Who do I want in the Super Bowl? Right now, I think I'll be rooting for the Patriots but I'm not sure why . . . . probably because Harold Carmichael and the Eagles always beat up on my New York Giants during my impressionable years in the 1970's and I've never forgiven them. My rooting interest will change, though, if one of the Patriots does a cartwheel early in the game after making a 3-yard completion.

This is something that's been bugging me for years and I'm sure it's bothered you, too. Why no one has done anything about it or explained this is beyond me. What's the deal with the restaurant name "Ruth's Chris Steak House"? What kind of name is that? Who is Chris? Or what is Chris? I check out the website and learned that Ruth is Ruth Fertel of New Orleans. It was her dream to open a steak house to serve only the best steaks. Well, good for her. But who is this Chris? What gives? "Ruth's Chris Steak House" is such an awkward name and I'm not sure it makes any sense. Is Chris a type of steak, or is it a person? And if it's a person, why isn't it possessive? Whatever it is, Ruth makes a great steak. I just don't get the name. What am I missing?

Why the Super Bowl on Saturday won't work: From Hank Bosworth of Fernwood. Ahh, Fernwood. A man after my heart. To this day, I still say "Fernwood Tonight" was the fastest half-hour in TV history.

"Re: Super Bowl Weekend I'm confused. It already IS a SuperBowl weekend. Your plan, moving the game to Saturday, is precisely the sort of thing that would limit the Super Bowl Weekend to just ONE day. Fans who work Fridays would struggle to make it to the game on time. Host cities would lose out on most of the Saturday business and virtually ALL of the Sunday business. People would leave early Sunday morning at the LATEST."
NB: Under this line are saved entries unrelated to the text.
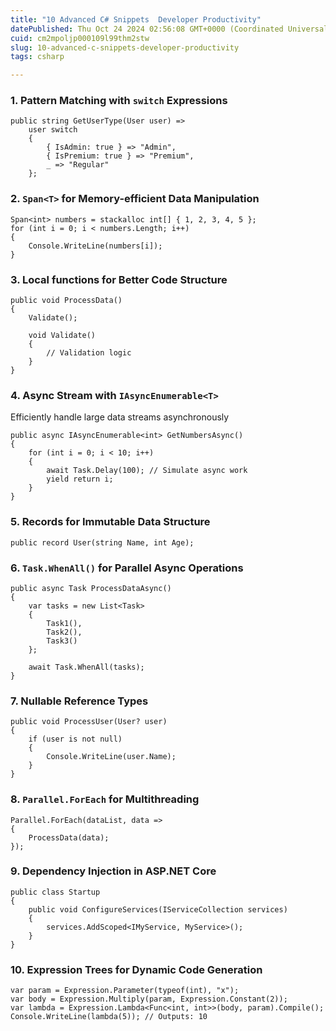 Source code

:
 ```yaml
---
title: "10 Advanced C# Snippets  Developer Productivity"
datePublished: Thu Oct 24 2024 02:56:08 GMT+0000 (Coordinated Universal Time)
cuid: cm2mpoljp000109l99thm2stw
slug: 10-advanced-c-snippets-developer-productivity
tags: csharp

---
```


### 1. Pattern Matching with `switch` Expressions

```
public string GetUserType(User user) =>
    user switch
    {
        { IsAdmin: true } => "Admin",
        { IsPremium: true } => "Premium",
        _ => "Regular"
    };
```

### 2. `Span<T>` for Memory-efficient Data Manipulation

```
Span<int> numbers = stackalloc int[] { 1, 2, 3, 4, 5 };
for (int i = 0; i < numbers.Length; i++)
{
    Console.WriteLine(numbers[i]);
}
```

### 3. Local functions for Better Code Structure

```
public void ProcessData()
{
    Validate();

    void Validate()
    {
        // Validation logic
    }
}
```

### 4. Async Stream with `IAsyncEnumerable<T>`

Efficiently handle large data streams asynchronously

```
public async IAsyncEnumerable<int> GetNumbersAsync()
{
    for (int i = 0; i < 10; i++)
    {
        await Task.Delay(100); // Simulate async work
        yield return i;
    }
}
```

### 5. Records for Immutable Data Structure

```
public record User(string Name, int Age);
```

### 6. `Task.WhenAll()` for Parallel Async Operations

```
public async Task ProcessDataAsync()
{
    var tasks = new List<Task>
    {
        Task1(),
        Task2(),
        Task3()
    };

    await Task.WhenAll(tasks);
}
```

### 7. Nullable Reference Types

```
public void ProcessUser(User? user)
{
    if (user is not null)
    {
        Console.WriteLine(user.Name);
    }
}
```

### 8. `Parallel.ForEach` for Multithreading

```
Parallel.ForEach(dataList, data =>
{
    ProcessData(data);
});
```

### 9. Dependency Injection in ASP.NET Core

```
public class Startup
{
    public void ConfigureServices(IServiceCollection services)
    {
        services.AddScoped<IMyService, MyService>();
    }
}
```

### 10. Expression Trees for Dynamic Code Generation

```
var param = Expression.Parameter(typeof(int), "x");
var body = Expression.Multiply(param, Expression.Constant(2));
var lambda = Expression.Lambda<Func<int, int>>(body, param).Compile();
Console.WriteLine(lambda(5)); // Outputs: 10
```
I'll think about that, Hank, and try to come up with a rebuttal.

My Super Bowl Prediction: During the game, on ESPN will be a cheerleading competition.

WARNING: I'M ABOUT TO TALK ABOUT SOMETHING I KNOW ABSOLUTELY NOTHING ABOUT!
It's about Social Security. There's been talk of instead of investing in Social Security, workers should have the option of investing part of their paycheck into the Stock Market since the return is better. (How am I doing so far?) Who would this benefit? Well, 40 years from now it might benefit today's 20-year-old worker. But who would it benefit immediately? Who would it benefit right now? If we could direct some of our money into the stock market rather then into Social Security, this would obviously create a lot more money available to be invested. This would create greater demand for stocks, raising the price of stocks in general. Those heavily into the stock market right now would welcome this. So, those in power who are in support of money being diverted into the stock market may have an eye on what's best for them NOW rather than what's best for the country in the long run.
Please feel free to tell my where I'm wrong. Unfortunately, I probably won't understand it.
THIS CONCLUDES MY NOT KNOW WHAT THE HECK I'M TALKING ABOUT. (or at least I hope so.)